== Segment start ==
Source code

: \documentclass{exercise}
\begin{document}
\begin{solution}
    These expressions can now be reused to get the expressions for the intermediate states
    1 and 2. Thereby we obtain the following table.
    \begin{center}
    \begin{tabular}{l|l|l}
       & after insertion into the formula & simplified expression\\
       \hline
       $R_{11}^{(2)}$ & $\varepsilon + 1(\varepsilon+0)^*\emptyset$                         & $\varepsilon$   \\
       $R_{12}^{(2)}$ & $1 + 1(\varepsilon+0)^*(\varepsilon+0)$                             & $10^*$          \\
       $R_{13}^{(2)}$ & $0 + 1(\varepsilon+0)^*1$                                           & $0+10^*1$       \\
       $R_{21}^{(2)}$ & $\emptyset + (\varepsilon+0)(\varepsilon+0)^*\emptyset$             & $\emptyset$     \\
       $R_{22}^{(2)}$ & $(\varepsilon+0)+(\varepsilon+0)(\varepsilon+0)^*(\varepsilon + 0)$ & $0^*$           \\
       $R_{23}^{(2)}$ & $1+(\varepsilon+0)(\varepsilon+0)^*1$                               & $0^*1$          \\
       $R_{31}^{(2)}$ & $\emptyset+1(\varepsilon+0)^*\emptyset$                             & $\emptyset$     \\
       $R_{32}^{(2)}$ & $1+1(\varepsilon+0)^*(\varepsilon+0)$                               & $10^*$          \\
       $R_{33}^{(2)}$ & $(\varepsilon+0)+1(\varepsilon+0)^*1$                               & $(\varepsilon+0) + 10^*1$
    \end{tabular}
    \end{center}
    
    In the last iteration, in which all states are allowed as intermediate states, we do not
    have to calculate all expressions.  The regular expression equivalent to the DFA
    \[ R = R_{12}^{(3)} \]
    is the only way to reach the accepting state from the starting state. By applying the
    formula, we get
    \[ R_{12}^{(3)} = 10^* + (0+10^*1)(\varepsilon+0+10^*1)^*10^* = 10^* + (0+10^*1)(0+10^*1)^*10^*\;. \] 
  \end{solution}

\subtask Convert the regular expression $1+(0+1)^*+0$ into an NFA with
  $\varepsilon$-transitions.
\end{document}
== Segment end ==
== Segment start ==
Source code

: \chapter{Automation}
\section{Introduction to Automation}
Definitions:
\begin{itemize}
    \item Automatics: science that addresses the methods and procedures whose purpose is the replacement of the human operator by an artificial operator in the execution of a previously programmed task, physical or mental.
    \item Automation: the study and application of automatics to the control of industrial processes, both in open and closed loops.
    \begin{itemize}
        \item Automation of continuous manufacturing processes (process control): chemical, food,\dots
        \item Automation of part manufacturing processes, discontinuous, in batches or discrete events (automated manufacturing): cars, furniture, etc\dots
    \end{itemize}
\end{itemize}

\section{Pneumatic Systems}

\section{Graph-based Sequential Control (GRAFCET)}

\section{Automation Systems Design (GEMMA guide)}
== Segment end ==
**What to do**
When a line in the records above contains the word "Automation", copy it.

**Solution to this exercise**
: \chapter{Automation}
\section{Introduction to Automation}
    \item Automation: the study and application of automatics to the control of industrial processes, both in open and closed loops.
        \item Automation of continuous manufacturing processes (process control): chemical, food,\dots
        \item Automation of part manufacturing processes, discontinuous, in batches or discrete events (automated manufacturing): cars, furniture, etc\dots
\section{Automation Systems Design (GEMMA guide)}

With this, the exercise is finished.